所々に焦げ目が付き、半透明な茶色いたれが掛かっているようだ。

肉の串焼きにしては、形状や色が違う。


「最初に謝っておきます。これはみたらしだんごっていうんだけど、間食に向いてて食後のデザートには不向きなの。でも、最近私が忙しすぎて全然作れてなかったから、ソード君が食べたがって熱意に負けたの」

「アリス、ありがとう。みんなにもこのだんが食べて欲しくて、アリスに頼み込んじまった。すまん」

「わたくしは工房棟でいただいたことがあるわ。食べ方はちょっとはしたないけど、お味は好きよ」

「ありがとう。そしてお茶は”緑茶”っていうの。茶葉は紅茶と同じものを使うんだけど、製法が違うの。このお茶は公爵夫人とお茶農家さんの努力で生まれました。おだんごには緑茶の方が合うと思って出したの」

「アリスさんが”和菓子”に合うお茶と言っていたから、農家に頼んで作ってもらったの。でも、紅茶と同じ淹れ方をしてしまっていたわ。きちんとした淹れ方の緑茶、おいしいわよ。
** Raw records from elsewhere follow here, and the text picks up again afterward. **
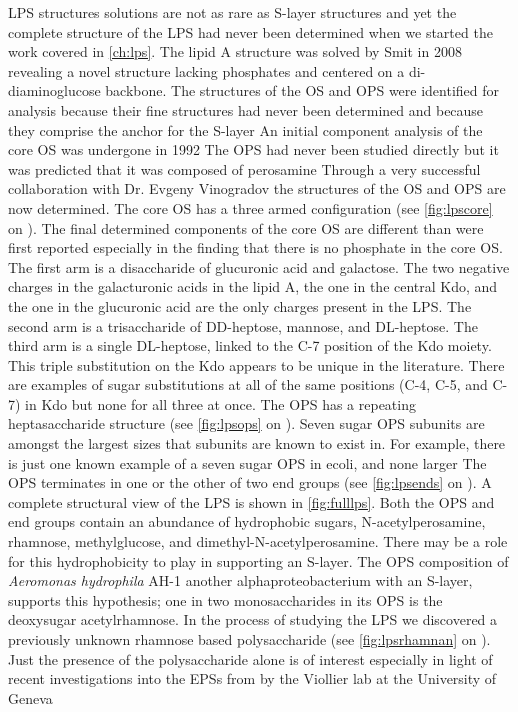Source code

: \ac{LPS} structures solutions are not as rare as \ac{S-layer} structures and yet
the complete structure of the \caulobacter{} \ac{LPS} had never been determined
when we started the work covered in \cref{ch:lps}. The \caulobacter{} lipid A
structure was solved by Smit \etal{} in 2008
revealing a novel structure lacking phosphates and centered on a
di-diaminoglucose backbone. The structures of the \ac{OS} and \ac{OPS} were
identified for analysis because their fine structures had never been determined
and because they comprise the anchor for the \caulobacter{}
\ac{S-layer} An initial component analysis of the core
\ac{OS} was undergone in 1992 The \ac{OPS} had never
been studied directly but it was predicted that it was composed of
perosamine Through a very successful collaboration with
Dr. Evgeny Vinogradov the structures of the \caulobacter{} \ac{OS} and \ac{OPS}
are now determined. The core \ac{OS} has a three armed configuration (see
\cref{fig:lpscore} on ). The final determined components
of the core \ac{OS} are different than were first
reported especially in the finding that there is no
phosphate in the core \ac{OS}. The first arm is a disaccharide of glucuronic
acid and galactose. The two negative charges in the galacturonic acids in the
lipid A, the one in the central Kdo, and the one in the glucuronic acid are the
only charges present in the \caulobacter{} \ac{LPS}. The second arm is a
trisaccharide of DD-heptose, mannose, and DL-heptose. The third arm is a single
DL-heptose, linked to the C-7 position of the Kdo moiety. This triple
substitution on the Kdo appears to be unique in the literature. There are
examples of sugar substitutions at all of the same positions (C-4, C-5, and C-7)
in Kdo but none for all three at once. The \ac{OPS} has a repeating
heptasaccharide structure (see \cref{fig:lpsops} on ).
Seven sugar \ac{OPS} subunits are amongst the largest sizes that subunits are
known to exist in. For example, there is just one known example of a seven sugar
\ac{OPS} in \acl{ecoli}, and none larger The
\caulobacter{} \ac{OPS} terminates in one or the other of two end groups (see
\cref{fig:lpsends} on ).  A complete structural view of
the \caulobacter \ac{LPS} is shown in \cref{fig:fulllps}. Both the \ac{OPS} and end groups contain an abundance of hydrophobic sugars, \ie N-acetylperosamine, rhamnose, methylglucose, and dimethyl-N-acetylperosamine. There may be a role for this hydrophobicity to play in supporting an \ac{S-layer}. The \ac{OPS} composition of \textit{Aeromonas hydrophila} AH-1 another alphaproteobacterium with an \ac{S-layer}, supports this hypothesis; one in two monosaccharides in its \ac{OPS} is the deoxysugar acetylrhamnose. In the process of studying the \caulobacter{} \ac{LPS} we discovered a previously unknown rhamnose based polysaccharide (see \cref{fig:lpsrhamnan} on ). Just the presence of the polysaccharide alone is of interest especially in light of recent investigations into the \acp{EPS} from \caulobacter{} by the Viollier lab at the University of Geneva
ではいただきましょう」


なんと、母上はお茶づくりに手を出していたのか。

今までにないお茶だとすると、美味ければ新たな産業になってしまうのではないか?

緑茶から立ち上る香りは、紅茶より優しくてさわやかに感じる。


だが、まずは”だんご”だ。

ソード君が熱望するくらいなのだ。

期待してしまう。

ああ、そうやって食べるのか。

確かに少しはしたないが、肉串と大差ないな。


……甘い?辛い?しょっぱい?香ばしい?

なにか色々な味がするぞ。

そしてこの食感。

もちもちとしていて、口の中が楽しい。


「この”緑茶”、すばらしいですわ。香がさわやかなだけでなく、お味も優しくてかすかに甘い?アリスさん、お砂糖は入っておりますの?」

「使ってないよ。私はストレートの紅茶より、緑茶の方が優しくて好きなんだ」

「わたくし、紅茶にお砂糖を入れることも多いので、普段は緑茶にしようかしら」

「そこなのよシャル。今までは淹れ方を間違えて渋みが強かったから普及は控えていたのだけど、これなら納得のお味ね。そしてお砂糖は使わない。女性の味方よね」

「はい。その通りですわ」


なんだ?母上と妹が妙に通じ合っているぞ。

ひょっとして、新しい産業、本当に出来てしまうのか?


夕食会はデザートも食べ終え、場所を遊戯室に写して緑茶を飲みながらの雑談会になった。

しかし、雑談の内容が高度過ぎる。

メンバーが医療関係に偏っているせいもあるが、私より若い年頃の少女たちの雑談ではありえない。


輸血?血液型?点滴?なんですかそれ?

インフルエンザ?ウイルス?

伝染病を蚊やネズミが媒介?

もう、全く知らない事のオンパレード。


会話に参加出来ないと思っていたら、王都の防疫体制の話になっていた。

あれ?この話題は私が分かっていなければいけないのでは?


え?公共の手洗い場を作ると病気に罹る人が減る?

風邪の流行時には、マスクや手洗いは必須?

手は手首まで洗え?

害虫駆除は定期的にしろ?

水が澱んで溜まる場所にはスライム檻を置け?


これ、最近王都内で見かけるようになったことばかりでは?

あ、マギ君が御前会議で提案してましたか。


…最近王都の人口が増えていた理由を理解した。

人が死ににくくなっていたんだ。

こんな簡単な事にさえ気付けなかったなんて、宰相補佐失格だな。


は?人口増加に合わせて城壁外に街を作る?

スタンピードや軍の侵攻時だけ城壁内に籠る?

地下避難施設と長期保存食食料庫?

警備は空から?

念話で即時通報?

移動は乗合自走車とキックスケーター?

全部辺境伯領ではやってる?


…すでに辺境伯領は、とんでもないことになっていないか。